People were in disbelief - the story could not possibly be true.  Numerous governments and the UN began investigations to find out exactly what was true.  But by 1973, the truth was fully known.  Not only had satellites mapped the locations of thousands of camps in Siberia, but a botched attempt to expand Soviet influence into the middle east, by wiping out Israel, had left Soviet military might in question.  It still took 19 more years and millions of lives more before the Soviet Union finally collapsed.  The country that had once banned God, burned Bibles, leveled church buildings and killed more believers than had died in all of history’s persecutions combined, was now itself dead - as were many of its leaders.

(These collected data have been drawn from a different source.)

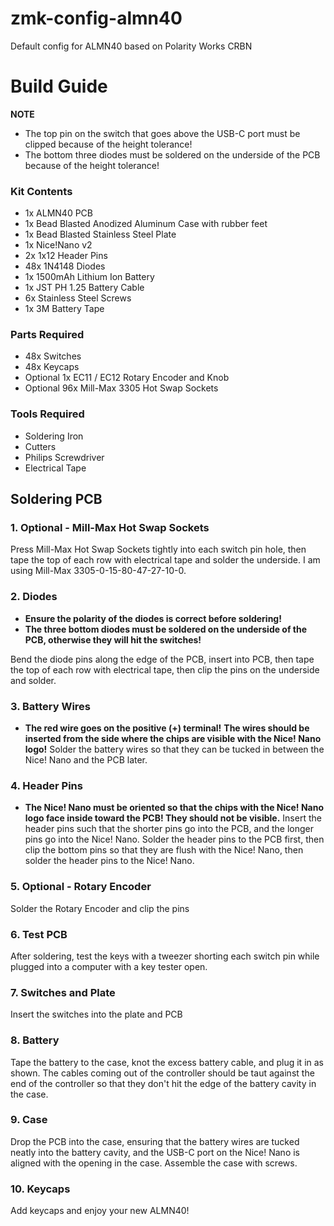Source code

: # zmk-config-almn40
Default config for ALMN40 based on Polarity Works CRBN

# Build Guide
**NOTE**
* The top pin on the switch that goes above the USB-C port must be clipped because of the height tolerance!
* The bottom three diodes must be soldered on the underside of the PCB because of the height tolerance!

### Kit Contents
* 1x ALMN40 PCB
* 1x Bead Blasted Anodized Aluminum Case with rubber feet
* 1x Bead Blasted Stainless Steel Plate
* 1x Nice!Nano v2
* 2x 1x12 Header Pins
* 48x 1N4148 Diodes
* 1x 1500mAh Lithium Ion Battery
* 1x JST PH 1.25 Battery Cable
* 6x Stainless Steel Screws
* 1x 3M Battery Tape

### Parts Required
* 48x Switches
* 48x Keycaps
* Optional 1x EC11 / EC12 Rotary Encoder and Knob
* Optional 96x Mill-Max 3305 Hot Swap Sockets

### Tools Required
* Soldering Iron
* Cutters
* Philips Screwdriver
* Electrical Tape

## Soldering PCB
### 1. Optional - Mill-Max Hot Swap Sockets
Press Mill-Max Hot Swap Sockets tightly into each switch pin hole, then tape the top of each row with electrical tape and solder the underside. I am using Mill-Max 3305-0-15-80-47-27-10-0.

### 2. Diodes
* **Ensure the polarity of the diodes is correct before soldering!**
* **The three bottom diodes must be soldered on the underside of the PCB, otherwise they will hit the switches!**

Bend the diode pins along the edge of the PCB, insert into PCB, then tape the top of each row with electrical tape, then clip the pins on the underside and solder.

### 3. Battery Wires
* **The red wire goes on the positive (+) terminal!**
**The wires should be inserted from the side where the chips are visible with the Nice! Nano logo!**
Solder the battery wires so that they can be tucked in between the Nice! Nano and the PCB later.

### 4. Header Pins
* **The Nice! Nano must be oriented so that the chips with the Nice! Nano logo face inside toward the PCB! They should not be visible.**
Insert the header pins such that the shorter pins go into the PCB, and the longer pins go into the Nice! Nano. Solder the header pins to the PCB first, then clip the bottom pins so that they are flush with the Nice! Nano, then solder the header pins to the Nice! Nano.

### 5. Optional - Rotary Encoder
Solder the Rotary Encoder and clip the pins

### 6. Test PCB
After soldering, test the keys with a tweezer shorting each switch pin while plugged into a computer with a key tester open.

### 7. Switches and Plate
Insert the switches into the plate and PCB

### 8. Battery
Tape the battery to the case, knot the excess battery cable, and plug it in as shown. The cables coming out of the controller should be taut against the end of the controller so that they don't hit the edge of the battery cavity in the case.

### 9. Case
Drop the PCB into the case, ensuring that the battery wires are tucked neatly into the battery cavity, and the USB-C port on the Nice! Nano is aligned with the opening in the case. Assemble the case with screws.

### 10. Keycaps
Add keycaps and enjoy your new ALMN40!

Today the threat of communism is mostly gone.  But, the price paid by the Russian believers trapped under the dictates of their government was high.  Where will those opposed to Christ raise their banner next?  Russia still struggles – torn between those who still believe in the old system of godlessness and those who are pushing for religious liberty in their land.  The lesson they have learned is that government can not be trusted to protect your right of religious worship.  But, they also have seen that God will call into account those who oppose Him.  And, now they struggle to live in a country that is under God’s judgement – life is no easier for the Christian than it is for the atheist.

If one man could be pointed to, as being solely responsible for the downfall of the Soviet state, it was Alexander Solzhenitsyn.  Yes, the western countries, lead by the US economy and military innovations, forced the Soviet Union into bankruptcy through excessive military expenditures, but the “Gulag Archipelago” showed the world that the Communist hierarchy was morally bankrupt as well.  And, with this bankruptcy, God raised up a tiny army of people willing to put their lives on the line to bring Christ to this atheistic country and comfort to the persecuted believers.

But, that will be another tale - for me to share another time.